Hace apenas un año, en otro lugar (Revista Quimera, 466), tuvimos ocasión de hablar por extenso sobre Los planetas fantasma, el último poemario de la poeta sevillana Rosa Berbel. Veníamos a decir que, aunque el concepto de generación literaria lo carga el diablo, o el estudioso o el crítico, no era menos cierta su utilidad categorial, ordenadora, vinculadora. Hablábamos de esa generación de mujeres nacidas a mediados de los 90, sobradamente formadas e informadas sobre la técnica de articular discursos (la mayoría, filólogas), y de la cual Berbel constituía, por la calidad de su obra y su éxito prematuro, una suerte de abanderada.
Mudanzas, por todo lo anterior, es difícilmente adscribible a un género literario. Dinámico, penetrado por desplazamientos que ocurren en el interior de la escritura, y que alcanzamos a pensar que recorren asimismo el cuerpo de la autora, emerge a la superficie húmedo de impresiones, tierno de membranas, adherido de placenta que tiembla y de azules de lo que fue pregunta en un origen y embarrada respuesta, sucia de duda y vida, al final.

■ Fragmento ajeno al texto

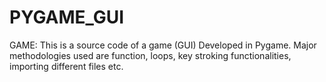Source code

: # PYGAME_GUI
GAME: This is a source code of a game (GUI) Developed in Pygame. Major methodologies used are function, loops, key stroking functionalities, importing different files etc. 
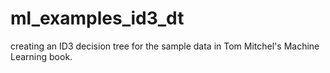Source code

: # ml_examples_id3_dt

creating an ID3 decision tree for the sample data in Tom Mitchel's Machine Learning book.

Una pregunta que clama sordamente a lo largo del libro, especialmente en su primera parte, y que nos atrevemos a formular en su desnudez de síntoma: en una era líquida, hiperconectada, ultrainformada, estimulada hasta el paroxismo, ¿qué es un hogar?
La búsqueda de Inés Belmonte viene articulada en dos partes. La primera de ellas, La casa es un vestigio, constituida por 28 fragmentos, apuntes, aerolitos viene presidida, y no por azar, por una cita de Camila Sosa Villada: Las víboras venían a cambiar su piel en la galería de casa.
Las víboras cambian, pues, de piel, dejando restos de cuero escamoso que brillan bajo el sol, mientras el cuerpo vulnerable, liso se arrastra hacia otro lugar en busca de refugio. ¿No es acaso la escritura algo parecido, vestigios de un yo que ya no está y que deja esparcidos sobre la página restos de signos?
En el primer fragmento, los cuerpos mudados «se vuelven piscinas: cristalinos, desnutridos, agua adulterada y brillante». A partir del segundo, y en adelante, la víbora (la escritura) se adentra, como la joven Parca de Valéry, en el desierto apaisado de la página, del cuerpo: Y serpenteas esas vidas buscando las fisuras, los huecos sin latido, para colocar tímidos fragmentos de la tuya.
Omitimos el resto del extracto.